------ RAW DATA

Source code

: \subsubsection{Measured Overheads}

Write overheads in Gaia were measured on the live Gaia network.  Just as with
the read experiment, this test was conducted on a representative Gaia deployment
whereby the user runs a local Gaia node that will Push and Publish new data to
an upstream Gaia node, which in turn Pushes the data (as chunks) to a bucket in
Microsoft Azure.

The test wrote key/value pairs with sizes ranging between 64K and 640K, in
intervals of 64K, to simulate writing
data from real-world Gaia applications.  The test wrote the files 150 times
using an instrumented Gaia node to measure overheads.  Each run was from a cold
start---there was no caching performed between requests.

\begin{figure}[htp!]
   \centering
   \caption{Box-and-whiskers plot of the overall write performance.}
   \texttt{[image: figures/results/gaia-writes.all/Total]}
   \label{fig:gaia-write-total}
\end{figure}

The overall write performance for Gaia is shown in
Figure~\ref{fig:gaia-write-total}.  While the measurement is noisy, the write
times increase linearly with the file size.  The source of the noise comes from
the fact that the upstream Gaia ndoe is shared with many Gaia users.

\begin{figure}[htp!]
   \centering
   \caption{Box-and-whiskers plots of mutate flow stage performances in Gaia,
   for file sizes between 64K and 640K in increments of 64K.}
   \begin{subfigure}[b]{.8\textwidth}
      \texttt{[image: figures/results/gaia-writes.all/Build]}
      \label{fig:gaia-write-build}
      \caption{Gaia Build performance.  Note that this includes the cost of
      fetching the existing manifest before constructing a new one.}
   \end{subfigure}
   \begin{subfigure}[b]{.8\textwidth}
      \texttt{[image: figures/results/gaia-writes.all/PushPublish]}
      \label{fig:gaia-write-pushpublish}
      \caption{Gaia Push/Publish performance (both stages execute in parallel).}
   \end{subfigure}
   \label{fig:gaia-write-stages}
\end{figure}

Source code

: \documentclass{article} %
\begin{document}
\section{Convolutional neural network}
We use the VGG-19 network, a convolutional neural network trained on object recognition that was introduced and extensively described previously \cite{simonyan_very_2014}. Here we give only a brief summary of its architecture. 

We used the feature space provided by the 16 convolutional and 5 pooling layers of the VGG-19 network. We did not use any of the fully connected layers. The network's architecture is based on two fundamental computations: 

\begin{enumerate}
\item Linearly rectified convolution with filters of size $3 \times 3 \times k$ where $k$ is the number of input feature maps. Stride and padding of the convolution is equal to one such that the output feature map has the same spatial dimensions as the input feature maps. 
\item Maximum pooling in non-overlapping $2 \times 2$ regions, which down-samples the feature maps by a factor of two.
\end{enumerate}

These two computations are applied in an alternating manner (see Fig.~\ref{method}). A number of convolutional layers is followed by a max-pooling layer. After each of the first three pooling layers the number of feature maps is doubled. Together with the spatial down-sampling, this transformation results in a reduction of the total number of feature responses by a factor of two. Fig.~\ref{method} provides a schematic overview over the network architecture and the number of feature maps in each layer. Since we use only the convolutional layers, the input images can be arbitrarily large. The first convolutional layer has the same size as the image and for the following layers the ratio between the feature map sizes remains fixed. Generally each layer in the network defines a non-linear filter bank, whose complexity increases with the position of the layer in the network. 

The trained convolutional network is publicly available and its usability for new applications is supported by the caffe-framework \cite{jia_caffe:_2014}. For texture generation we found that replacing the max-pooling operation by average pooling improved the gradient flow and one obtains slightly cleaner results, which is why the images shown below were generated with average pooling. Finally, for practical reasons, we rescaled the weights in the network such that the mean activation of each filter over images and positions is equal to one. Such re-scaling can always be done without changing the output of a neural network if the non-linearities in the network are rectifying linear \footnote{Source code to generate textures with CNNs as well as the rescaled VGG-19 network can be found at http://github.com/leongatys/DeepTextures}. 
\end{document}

------------

§ GOAL OF THE EXERCISE
The lines from the top of the data above down to the line containing "We use the VGG-19" are to be copied exactly; no other line should appear.

§ EXERCISE RESPONSE
Source code

: \subsubsection{Measured Overheads}

Write overheads in Gaia were measured on the live Gaia network.  Just as with
the read experiment, this test was conducted on a representative Gaia deployment
whereby the user runs a local Gaia node that will Push and Publish new data to
an upstream Gaia node, which in turn Pushes the data (as chunks) to a bucket in
Microsoft Azure.

The test wrote key/value pairs with sizes ranging between 64K and 640K, in
intervals of 64K, to simulate writing
data from real-world Gaia applications.  The test wrote the files 150 times
using an instrumented Gaia node to measure overheads.  Each run was from a cold
start---there was no caching performed between requests.

\begin{figure}[htp!]
   \centering
   \caption{Box-and-whiskers plot of the overall write performance.}
   \texttt{[image: figures/results/gaia-writes.all/Total]}
   \label{fig:gaia-write-total}
\end{figure}

The overall write performance for Gaia is shown in
Figure~\ref{fig:gaia-write-total}.  While the measurement is noisy, the write
times increase linearly with the file size.  The source of the noise comes from
the fact that the upstream Gaia ndoe is shared with many Gaia users.

\begin{figure}[htp!]
   \centering
   \caption{Box-and-whiskers plots of mutate flow stage performances in Gaia,
   for file sizes between 64K and 640K in increments of 64K.}
   \begin{subfigure}[b]{.8\textwidth}
      \texttt{[image: figures/results/gaia-writes.all/Build]}
      \label{fig:gaia-write-build}
      \caption{Gaia Build performance.  Note that this includes the cost of
      fetching the existing manifest before constructing a new one.}
   \end{subfigure}
   \begin{subfigure}[b]{.8\textwidth}
      \texttt{[image: figures/results/gaia-writes.all/PushPublish]}
      \label{fig:gaia-write-pushpublish}
      \caption{Gaia Push/Publish performance (both stages execute in parallel).}
   \end{subfigure}
   \label{fig:gaia-write-stages}
\end{figure}

Source code

: \documentclass{article} %
\begin{document}
\section{Convolutional neural network}
We use the VGG-19 network, a convolutional neural network trained on object recognition that was introduced and extensively described previously \cite{simonyan_very_2014}. Here we give only a brief summary of its architecture. 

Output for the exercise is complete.